Cute as their fluffy little bottoms are, sometimes the chickens drive me mental. Like when they scratch up the mulch around my lavender walk and I'm forced to rake it back every day. Or when the fancy ones go broody. The Isa-browns have had their natural motherly urges bred out of them. The same cannot be said for our gorgeous Wyandotte, Winnie. Every year, maybe twice a year, she gets it into her head that she wants to raise her unfertilised eggs. She has no idea this is impossible. We don't have a rooster and so no amount of sitting on her eggs is going to make them hatch. We always know when Winnie's broody. She gets this crazy, don't-mess-with-me look in her eyes and pecks us if we try and remove her from the nest. She doesn't realise she's harming herself (by not eating or drinking) for no good reason. It drives me up the wall, mostly because I'm afraid she'll waste away like that. Oliver tells me not to stress. It's just in her nature, he says, and then I feel bad for denying her the right to have babies! I once had a friend who welled up every time she so much as held a child, that's how badly she wanted children. Was I putting Winnie through the same punishment? On the other hand, if we got a rooster and let the hens raise chicks as nature intended, what would we do with all the male chicks?
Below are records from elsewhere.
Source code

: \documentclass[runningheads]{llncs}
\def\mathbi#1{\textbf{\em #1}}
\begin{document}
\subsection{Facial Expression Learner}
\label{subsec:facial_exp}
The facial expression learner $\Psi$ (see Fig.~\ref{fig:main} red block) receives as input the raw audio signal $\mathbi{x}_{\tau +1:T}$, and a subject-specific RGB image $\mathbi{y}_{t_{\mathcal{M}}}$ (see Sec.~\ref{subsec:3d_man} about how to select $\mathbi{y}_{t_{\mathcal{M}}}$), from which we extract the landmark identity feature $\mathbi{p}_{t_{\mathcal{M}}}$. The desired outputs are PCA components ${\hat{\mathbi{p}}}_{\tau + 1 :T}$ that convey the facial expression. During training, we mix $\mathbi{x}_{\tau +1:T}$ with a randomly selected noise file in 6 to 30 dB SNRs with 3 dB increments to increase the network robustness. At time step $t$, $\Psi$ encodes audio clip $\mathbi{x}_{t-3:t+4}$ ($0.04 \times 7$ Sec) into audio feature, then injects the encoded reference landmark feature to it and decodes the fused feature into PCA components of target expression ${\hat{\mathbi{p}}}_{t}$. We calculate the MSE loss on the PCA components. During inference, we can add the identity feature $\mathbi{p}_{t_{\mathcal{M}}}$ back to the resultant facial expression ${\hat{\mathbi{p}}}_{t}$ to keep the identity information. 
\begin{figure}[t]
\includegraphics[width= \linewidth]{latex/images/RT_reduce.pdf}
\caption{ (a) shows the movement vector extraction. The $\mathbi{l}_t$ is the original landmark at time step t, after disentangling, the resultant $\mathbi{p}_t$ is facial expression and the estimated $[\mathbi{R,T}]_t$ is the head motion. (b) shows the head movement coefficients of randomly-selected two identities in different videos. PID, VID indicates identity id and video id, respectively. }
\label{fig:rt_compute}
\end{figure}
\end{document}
In the end we're forced to lock Winnie away in solitary confinement until she snaps out of her trance. It's usually only for a couple of days and not really a big hassle when you consider what we get in return in the form of beautiful fresh eggs daily. I've never eaten eggs that taste as good as the ones backyard chickens lay, even organic free-range eggs bought from the shops. This is because the eggs gain their flavour from what the chooks eat and a backyard chook gets not only her pellet and grain food but also lots of bugs and weeds when she free ranges on top of the scraps she receives from our kitchen - our girls go especially crazy for cheese, we can get them to go anywhere with a little cheese persuasion.
The fancy chooks don't lay every day like the Isa-browns do, but even so we now receive between eight and eleven eggs per day. That's a lot for two people. Anybody got any ideas for recipes that use plenty of eggs?